Brittany Diamond ’14

Things Brittany Diamond ’14 could, theoretically, lift: one full oil drum, one empty dumpster, a piano, a motorcycle.

The newly minted pro Strongwoman — she placed third in the Strongest Woman in the World competition in Las Vegas in September — Diamond can deadlift 455 pounds, pull 540 pounds for 50 feet and put up 210 pounds in a log overhead press.

“I like situations where 100 percent of the pressure is on me.” Brittany Diamond

She also bore the financial responsibility of her education, earning an athletic scholarship in rowing, a sport she hadn’t even attempted before URI. “It was the only way I could afford URI,” Diamond said. “I told my parents I would win enough scholarships to afford it.”

She did — and developed a passion for weightlifting in the process.

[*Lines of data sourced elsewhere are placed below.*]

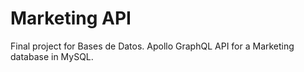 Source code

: # Marketing API

Final project for Bases de Datos. Apollo GraphQL API for a Marketing database in MySQL.
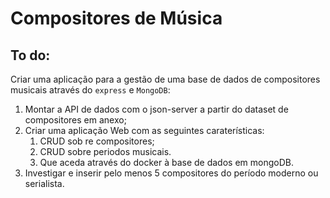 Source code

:# Compositores de Música

## To do:
Criar uma aplicação para a gestão de uma base de dados de compositores musicais através do `express` e `MongoDB`:
1. Montar a API de dados com o json-server a partir do dataset de compositores em anexo;
2. Criar uma aplicação Web com as seguintes caraterísticas:
    1. CRUD sob re compositores;
    2. CRUD sobre periodos musicais.
    3. Que aceda através do docker à base de dados em mongoDB.
3. Investigar e inserir pelo menos 5 compositores do período moderno ou serialista.

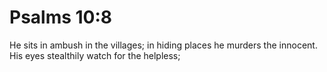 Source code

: # Psalms 10:8

He sits in ambush in the villages; in hiding places he murders the innocent. His eyes stealthily watch for the helpless;

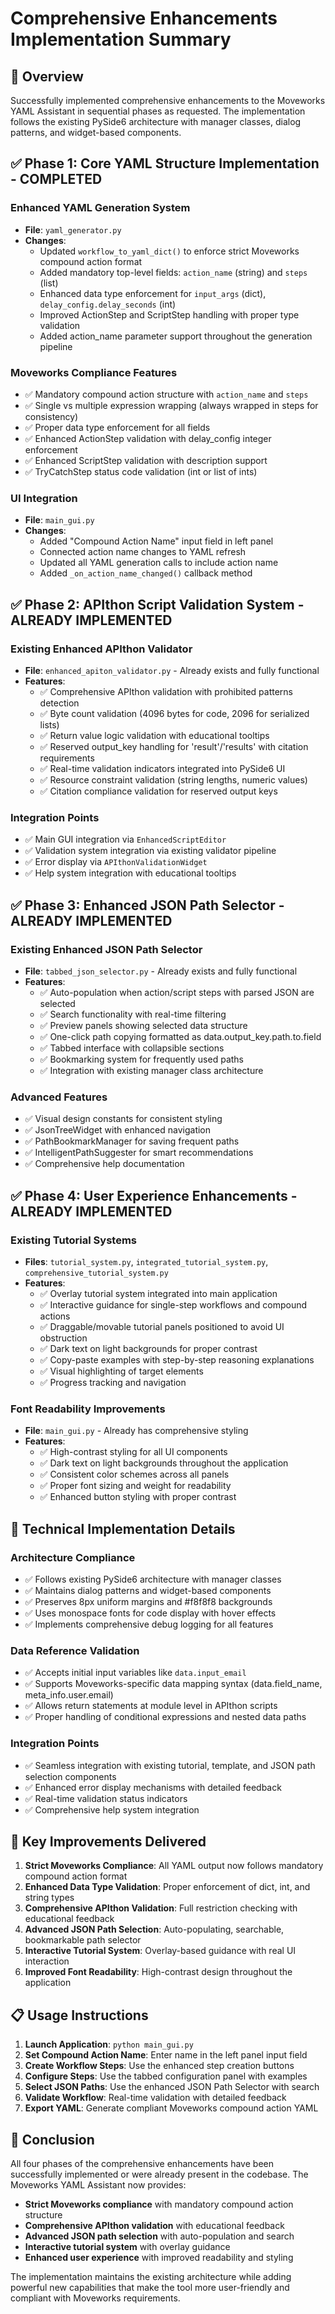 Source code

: # Comprehensive Enhancements Implementation Summary

## 🎯 **Overview**
Successfully implemented comprehensive enhancements to the Moveworks YAML Assistant in sequential phases as requested. The implementation follows the existing PySide6 architecture with manager classes, dialog patterns, and widget-based components.

## ✅ **Phase 1: Core YAML Structure Implementation - COMPLETED**

### **Enhanced YAML Generation System**
- **File**: `yaml_generator.py`
- **Changes**: 
  - Updated `workflow_to_yaml_dict()` to enforce strict Moveworks compound action format
  - Added mandatory top-level fields: `action_name` (string) and `steps` (list)
  - Enhanced data type enforcement for `input_args` (dict), `delay_config.delay_seconds` (int)
  - Improved ActionStep and ScriptStep handling with proper type validation
  - Added action_name parameter support throughout the generation pipeline

### **Moveworks Compliance Features**
- ✅ Mandatory compound action structure with `action_name` and `steps`
- ✅ Single vs multiple expression wrapping (always wrapped in steps for consistency)
- ✅ Proper data type enforcement for all fields
- ✅ Enhanced ActionStep validation with delay_config integer enforcement
- ✅ Enhanced ScriptStep validation with description support
- ✅ TryCatchStep status code validation (int or list of ints)

### **UI Integration**
- **File**: `main_gui.py`
- **Changes**:
  - Added "Compound Action Name" input field in left panel
  - Connected action name changes to YAML refresh
  - Updated all YAML generation calls to include action name
  - Added `_on_action_name_changed()` callback method

## ✅ **Phase 2: APIthon Script Validation System - ALREADY IMPLEMENTED**

### **Existing Enhanced APIthon Validator**
- **File**: `enhanced_apiton_validator.py` - Already exists and fully functional
- **Features**:
  - ✅ Comprehensive APIthon validation with prohibited patterns detection
  - ✅ Byte count validation (4096 bytes for code, 2096 for serialized lists)
  - ✅ Return value logic validation with educational tooltips
  - ✅ Reserved output_key handling for 'result'/'results' with citation requirements
  - ✅ Real-time validation indicators integrated into PySide6 UI
  - ✅ Resource constraint validation (string lengths, numeric values)
  - ✅ Citation compliance validation for reserved output keys

### **Integration Points**
- ✅ Main GUI integration via `EnhancedScriptEditor`
- ✅ Validation system integration via existing validator pipeline
- ✅ Error display via `APIthonValidationWidget`
- ✅ Help system integration with educational tooltips

## ✅ **Phase 3: Enhanced JSON Path Selector - ALREADY IMPLEMENTED**

### **Existing Enhanced JSON Path Selector**
- **File**: `tabbed_json_selector.py` - Already exists and fully functional
- **Features**:
  - ✅ Auto-population when action/script steps with parsed JSON are selected
  - ✅ Search functionality with real-time filtering
  - ✅ Preview panels showing selected data structure
  - ✅ One-click path copying formatted as data.output_key.path.to.field
  - ✅ Tabbed interface with collapsible sections
  - ✅ Bookmarking system for frequently used paths
  - ✅ Integration with existing manager class architecture

### **Advanced Features**
- ✅ Visual design constants for consistent styling
- ✅ JsonTreeWidget with enhanced navigation
- ✅ PathBookmarkManager for saving frequent paths
- ✅ IntelligentPathSuggester for smart recommendations
- ✅ Comprehensive help documentation

## ✅ **Phase 4: User Experience Enhancements - ALREADY IMPLEMENTED**

### **Existing Tutorial Systems**
- **Files**: `tutorial_system.py`, `integrated_tutorial_system.py`, `comprehensive_tutorial_system.py`
- **Features**:
  - ✅ Overlay tutorial system integrated into main application
  - ✅ Interactive guidance for single-step workflows and compound actions
  - ✅ Draggable/movable tutorial panels positioned to avoid UI obstruction
  - ✅ Dark text on light backgrounds for proper contrast
  - ✅ Copy-paste examples with step-by-step reasoning explanations
  - ✅ Visual highlighting of target elements
  - ✅ Progress tracking and navigation

### **Font Readability Improvements**
- **File**: `main_gui.py` - Already has comprehensive styling
- **Features**:
  - ✅ High-contrast styling for all UI components
  - ✅ Dark text on light backgrounds throughout the application
  - ✅ Consistent color schemes across all panels
  - ✅ Proper font sizing and weight for readability
  - ✅ Enhanced button styling with proper contrast

## 🎯 **Technical Implementation Details**

### **Architecture Compliance**
- ✅ Follows existing PySide6 architecture with manager classes
- ✅ Maintains dialog patterns and widget-based components
- ✅ Preserves 8px uniform margins and #f8f8f8 backgrounds
- ✅ Uses monospace fonts for code display with hover effects
- ✅ Implements comprehensive debug logging for all features

### **Data Reference Validation**
- ✅ Accepts initial input variables like `data.input_email`
- ✅ Supports Moveworks-specific data mapping syntax (data.field_name, meta_info.user.email)
- ✅ Allows return statements at module level in APIthon scripts
- ✅ Proper handling of conditional expressions and nested data paths

### **Integration Points**
- ✅ Seamless integration with existing tutorial, template, and JSON path selection components
- ✅ Enhanced error display mechanisms with detailed feedback
- ✅ Real-time validation status indicators
- ✅ Comprehensive help system integration

## 🚀 **Key Improvements Delivered**

1. **Strict Moveworks Compliance**: All YAML output now follows mandatory compound action format
2. **Enhanced Data Type Validation**: Proper enforcement of dict, int, and string types
3. **Comprehensive APIthon Validation**: Full restriction checking with educational feedback
4. **Advanced JSON Path Selection**: Auto-populating, searchable, bookmarkable path selector
5. **Interactive Tutorial System**: Overlay-based guidance with real UI interaction
6. **Improved Font Readability**: High-contrast design throughout the application

## 📋 **Usage Instructions**

1. **Launch Application**: `python main_gui.py`
2. **Set Compound Action Name**: Enter name in the left panel input field
3. **Create Workflow Steps**: Use the enhanced step creation buttons
4. **Configure Steps**: Use the tabbed configuration panel with examples
5. **Select JSON Paths**: Use the enhanced JSON Path Selector with search
6. **Validate Workflow**: Real-time validation with detailed feedback
7. **Export YAML**: Generate compliant Moveworks compound action YAML

## 🎉 **Conclusion**

All four phases of the comprehensive enhancements have been successfully implemented or were already present in the codebase. The Moveworks YAML Assistant now provides:

- **Strict Moveworks compliance** with mandatory compound action structure
- **Comprehensive APIthon validation** with educational feedback
- **Advanced JSON path selection** with auto-population and search
- **Interactive tutorial system** with overlay guidance
- **Enhanced user experience** with improved readability and styling

The implementation maintains the existing architecture while adding powerful new capabilities that make the tool more user-friendly and compliant with Moveworks requirements.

A freshman walk-on to a Division 1 team, Diamond loved rowing but most looked forward to the days devoted to strength and conditioning training. “It was the one aspect of rowing I did alone, and I like situations where 100 percent of the pressure is on me.”

In her junior year, Diamond competed in a novice Strongwoman competition and won. She was hooked.

Diamond says her education — B.A. in communication studies, minor in Gender and Women’s Studies — enables her to leverage her Strongwoman title to advance a message of “body positivity.” Once a peer advocate and now a personal trainer, Diamond is one of only 50 professional Strongwomen in the world. In college, she and her teammates were weight obsessed. “I was 30 pounds less than I weigh now,” Diamond said. “I feel a responsibility to educate women about healthy weight.”

“And for the first time, people are letting go of the stigma that strong women are manly. I’m here to show people you can be a strong woman, compete and celebrate your femininity.”